(Exercise data)

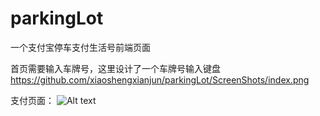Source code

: # parkingLot
一个支付宝停车支付生活号前端页面

首页需要输入车牌号，这里设计了一个车牌号输入键盘
https://github.com/xiaoshengxianjun/parkingLot/ScreenShots/index.png

支付页面：
![Alt text](https://github.com/xiaoshengxianjun/parkingLot/ScreenShots/payment.png)
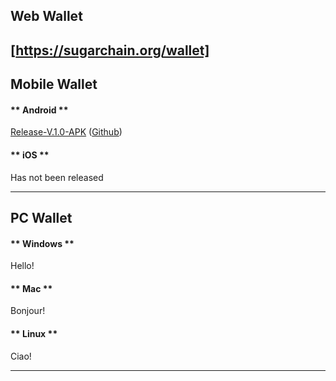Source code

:## Web Wallet

[https://sugarchain.org/wallet]
----------------

## Mobile Wallet

<!-- tabs:start -->

#### ** Android **

[Release-V.1.0-APK](https://github.com/sugarchain-project/android_wallet_sugarchain/releases/download/v1.0/Sugar-Wallet-Release-V.1.0.apk)
([Github](https://github.com/sugarchain-project/android_wallet_sugarchain))


#### ** iOS **

Has not been released

<!-- tabs:end -->
----------------

## PC Wallet

<!-- tabs:start -->

#### ** Windows **

Hello!

#### ** Mac **

Bonjour!

#### ** Linux **

Ciao!

<!-- tabs:end -->
----------------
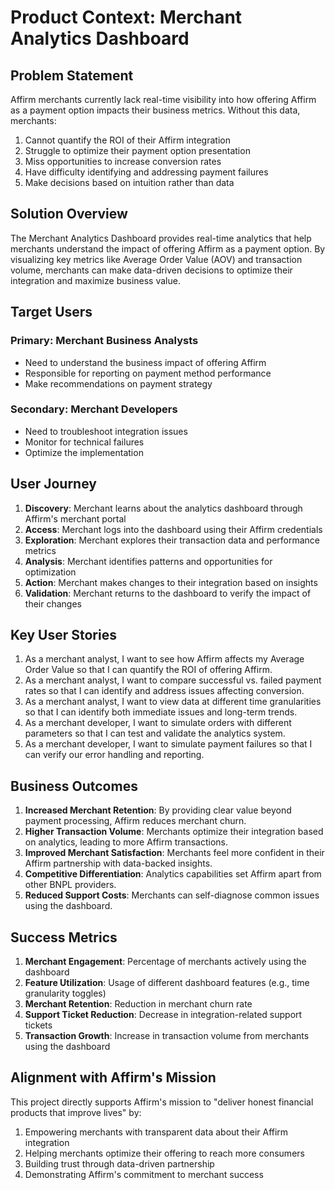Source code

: # Product Context: Merchant Analytics Dashboard

## Problem Statement

Affirm merchants currently lack real-time visibility into how offering Affirm as a payment option impacts their business metrics. Without this data, merchants:

1. Cannot quantify the ROI of their Affirm integration
2. Struggle to optimize their payment option presentation
3. Miss opportunities to increase conversion rates
4. Have difficulty identifying and addressing payment failures
5. Make decisions based on intuition rather than data

## Solution Overview

The Merchant Analytics Dashboard provides real-time analytics that help merchants understand the impact of offering Affirm as a payment option. By visualizing key metrics like Average Order Value (AOV) and transaction volume, merchants can make data-driven decisions to optimize their integration and maximize business value.

## Target Users

### Primary: Merchant Business Analysts
- Need to understand the business impact of offering Affirm
- Responsible for reporting on payment method performance
- Make recommendations on payment strategy

### Secondary: Merchant Developers
- Need to troubleshoot integration issues
- Monitor for technical failures
- Optimize the implementation

## User Journey

1. **Discovery**: Merchant learns about the analytics dashboard through Affirm's merchant portal
2. **Access**: Merchant logs into the dashboard using their Affirm credentials
3. **Exploration**: Merchant explores their transaction data and performance metrics
4. **Analysis**: Merchant identifies patterns and opportunities for optimization
5. **Action**: Merchant makes changes to their integration based on insights
6. **Validation**: Merchant returns to the dashboard to verify the impact of their changes

## Key User Stories

1. As a merchant analyst, I want to see how Affirm affects my Average Order Value so that I can quantify the ROI of offering Affirm.
2. As a merchant analyst, I want to compare successful vs. failed payment rates so that I can identify and address issues affecting conversion.
3. As a merchant analyst, I want to view data at different time granularities so that I can identify both immediate issues and long-term trends.
4. As a merchant developer, I want to simulate orders with different parameters so that I can test and validate the analytics system.
5. As a merchant developer, I want to simulate payment failures so that I can verify our error handling and reporting.

## Business Outcomes

1. **Increased Merchant Retention**: By providing clear value beyond payment processing, Affirm reduces merchant churn.
2. **Higher Transaction Volume**: Merchants optimize their integration based on analytics, leading to more Affirm transactions.
3. **Improved Merchant Satisfaction**: Merchants feel more confident in their Affirm partnership with data-backed insights.
4. **Competitive Differentiation**: Analytics capabilities set Affirm apart from other BNPL providers.
5. **Reduced Support Costs**: Merchants can self-diagnose common issues using the dashboard.

## Success Metrics

1. **Merchant Engagement**: Percentage of merchants actively using the dashboard
2. **Feature Utilization**: Usage of different dashboard features (e.g., time granularity toggles)
3. **Merchant Retention**: Reduction in merchant churn rate
4. **Support Ticket Reduction**: Decrease in integration-related support tickets
5. **Transaction Growth**: Increase in transaction volume from merchants using the dashboard

## Alignment with Affirm's Mission

This project directly supports Affirm's mission to "deliver honest financial products that improve lives" by:

1. Empowering merchants with transparent data about their Affirm integration
2. Helping merchants optimize their offering to reach more consumers
3. Building trust through data-driven partnership
4. Demonstrating Affirm's commitment to merchant success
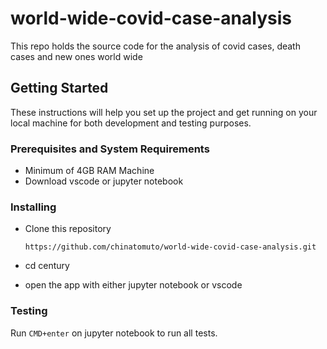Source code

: # world-wide-covid-case-analysis
This repo holds the source code for the analysis of covid cases, death cases and new ones world wide

## Getting Started
These instructions will help you set up the project and get running on your local machine for both development and testing purposes.

### Prerequisites and System Requirements
- Minimum of 4GB RAM Machine
- Download vscode or jupyter notebook

### Installing

  - Clone this repository

      `https://github.com/chinatomuto/world-wide-covid-case-analysis.git`
  - cd century
  - open the app with either jupyter notebook or vscode

### Testing

Run `CMD+enter` on jupyter notebook to run all tests. 
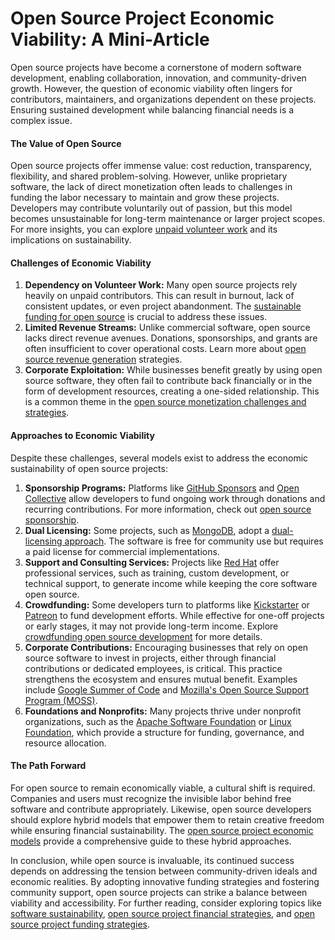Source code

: # Open Source Project Economic Viability: A Mini-Article

Open source projects have become a cornerstone of modern software development, enabling collaboration, innovation, and community-driven growth. However, the question of economic viability often lingers for contributors, maintainers, and organizations dependent on these projects. Ensuring sustained development while balancing financial needs is a complex issue.

#### The Value of Open Source

Open source projects offer immense value: cost reduction, transparency, flexibility, and shared problem-solving. However, unlike proprietary software, the lack of direct monetization often leads to challenges in funding the labor necessary to maintain and grow these projects. Developers may contribute voluntarily out of passion, but this model becomes unsustainable for long-term maintenance or larger project scopes. For more insights, you can explore [unpaid volunteer work](https://www.license-token.com/wiki/unpaid-volunteer-work) and its implications on sustainability.

#### Challenges of Economic Viability

1. **Dependency on Volunteer Work:** Many open source projects rely heavily on unpaid contributors. This can result in burnout, lack of consistent updates, or even project abandonment. The [sustainable funding for open source](https://www.license-token.com/wiki/sustainable-funding-for-open-source) is crucial to address these issues.
2. **Limited Revenue Streams:** Unlike commercial software, open source lacks direct revenue avenues. Donations, sponsorships, and grants are often insufficient to cover operational costs. Learn more about [open source revenue generation](https://www.license-token.com/wiki/open-source-revenue-generation) strategies.
3. **Corporate Exploitation:** While businesses benefit greatly by using open source software, they often fail to contribute back financially or in the form of development resources, creating a one-sided relationship. This is a common theme in the [open source monetization challenges and strategies](https://www.license-token.com/wiki/open-source-monetization-challenges-and-strategies).

#### Approaches to Economic Viability

Despite these challenges, several models exist to address the economic sustainability of open source projects:

1. **Sponsorship Programs:** Platforms like [GitHub Sponsors](https://github.com/sponsors) and [Open Collective](https://opencollective.com/) allow developers to fund ongoing work through donations and recurring contributions. For more information, check out [open source sponsorship](https://www.license-token.com/wiki/open-source-sponsorship).
2. **Dual Licensing:** Some projects, such as [MongoDB](https://www.mongodb.com/), adopt a [dual-licensing approach](https://www.license-token.com/wiki/dual-licensing-approach). The software is free for community use but requires a paid license for commercial implementations.
3. **Support and Consulting Services:** Projects like [Red Hat](https://www.redhat.com/) offer professional services, such as training, custom development, or technical support, to generate income while keeping the core software open source.
4. **Crowdfunding:** Some developers turn to platforms like [Kickstarter](https://www.kickstarter.com/) or [Patreon](https://www.patreon.com/) to fund development efforts. While effective for one-off projects or early stages, it may not provide long-term income. Explore [crowdfunding open source development](https://www.license-token.com/wiki/crowdfunding-open-source-development) for more details.
5. **Corporate Contributions:** Encouraging businesses that rely on open source software to invest in projects, either through financial contributions or dedicated employees, is critical. This practice strengthens the ecosystem and ensures mutual benefit. Examples include [Google Summer of Code](https://summerofcode.withgoogle.com/) and [Mozilla's Open Source Support Program (MOSS)](https://www.mozilla.org/en-US/moss/).
6. **Foundations and Nonprofits:** Many projects thrive under nonprofit organizations, such as the [Apache Software Foundation](https://www.apache.org/) or [Linux Foundation](https://www.linuxfoundation.org/), which provide a structure for funding, governance, and resource allocation.

#### The Path Forward

For open source to remain economically viable, a cultural shift is required. Companies and users must recognize the invisible labor behind free software and contribute appropriately. Likewise, open source developers should explore hybrid models that empower them to retain creative freedom while ensuring financial sustainability. The [open source project economic models](https://www.license-token.com/wiki/open-source-project-economic-models) provide a comprehensive guide to these hybrid approaches.

In conclusion, while open source is invaluable, its continued success depends on addressing the tension between community-driven ideals and economic realities. By adopting innovative funding strategies and fostering community support, open source projects can strike a balance between viability and accessibility. For further reading, consider exploring topics like [software sustainability](https://www.license-token.com/wiki/software-sustainability), [open source project financial strategies](https://www.license-token.com/wiki/open-source-project-financial-strategies), and [open source project funding strategies](https://www.license-token.com/wiki/open-source-project-funding-strategies).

(End Exercise data)

The lines above from the one with "Open source projects have" through the one with "1. **Dependency on" are to be duplicated exactly, ends included, with nothing added.

Open source projects have become a cornerstone of modern software development, enabling collaboration, innovation, and community-driven growth. However, the question of economic viability often lingers for contributors, maintainers, and organizations dependent on these projects. Ensuring sustained development while balancing financial needs is a complex issue.

#### The Value of Open Source

Open source projects offer immense value: cost reduction, transparency, flexibility, and shared problem-solving. However, unlike proprietary software, the lack of direct monetization often leads to challenges in funding the labor necessary to maintain and grow these projects. Developers may contribute voluntarily out of passion, but this model becomes unsustainable for long-term maintenance or larger project scopes. For more insights, you can explore [unpaid volunteer work](https://www.license-token.com/wiki/unpaid-volunteer-work) and its implications on sustainability.

#### Challenges of Economic Viability

1. **Dependency on Volunteer Work:** Many open source projects rely heavily on unpaid contributors. This can result in burnout, lack of consistent updates, or even project abandonment. The [sustainable funding for open source](https://www.license-token.com/wiki/sustainable-funding-for-open-source) is crucial to address these issues.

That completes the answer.